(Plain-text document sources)

= = = =

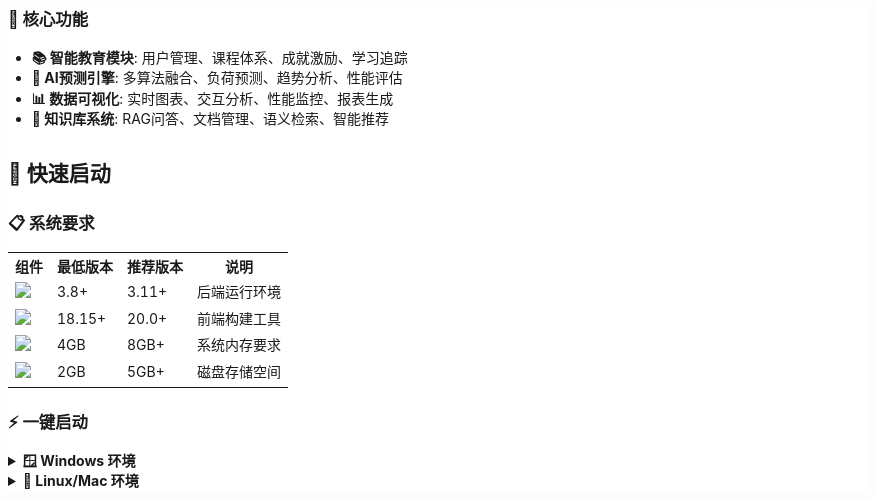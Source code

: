 ### 🎯 核心功能

- **📚 智能教育模块**: 用户管理、课程体系、成就激励、学习追踪
- **🤖 AI预测引擎**: 多算法融合、负荷预测、趋势分析、性能评估  
- **📊 数据可视化**: 实时图表、交互分析、性能监控、报表生成
- **🧠 知识库系统**: RAG问答、文档管理、语义检索、智能推荐

## 🚀 快速启动

### 📋 系统要求

<table>
<tr>
<th>组件</th>
<th>最低版本</th>
<th>推荐版本</th>
<th>说明</th>
</tr>
<tr>
<td><img src="https://img.shields.io/badge/Python-3776AB?logo=python&logoColor=white" /></td>
<td>3.8+</td>
<td>3.11+</td>
<td>后端运行环境</td>
</tr>
<tr>
<td><img src="https://img.shields.io/badge/Node.js-339933?logo=node.js&logoColor=white" /></td>
<td>18.15+</td>
<td>20.0+</td>
<td>前端构建工具</td>
</tr>
<tr>
<td><img src="https://img.shields.io/badge/Memory-FF6B6B?logo=memory&logoColor=white" /></td>
<td>4GB</td>
<td>8GB+</td>
<td>系统内存要求</td>
</tr>
<tr>
<td><img src="https://img.shields.io/badge/Storage-4ECDC4?logo=harddisk&logoColor=white" /></td>
<td>2GB</td>
<td>5GB+</td>
<td>磁盘存储空间</td>
</tr>
</table>

### ⚡ 一键启动

<details><summary><b>🪟 Windows 环境</b></summary></details>

<details><summary><b>🐧 Linux/Mac 环境</b></summary></details>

= = = =

- What to produce
On how many lines above does the word "logoColor" appear? Answer with that figure only.

- Reply
4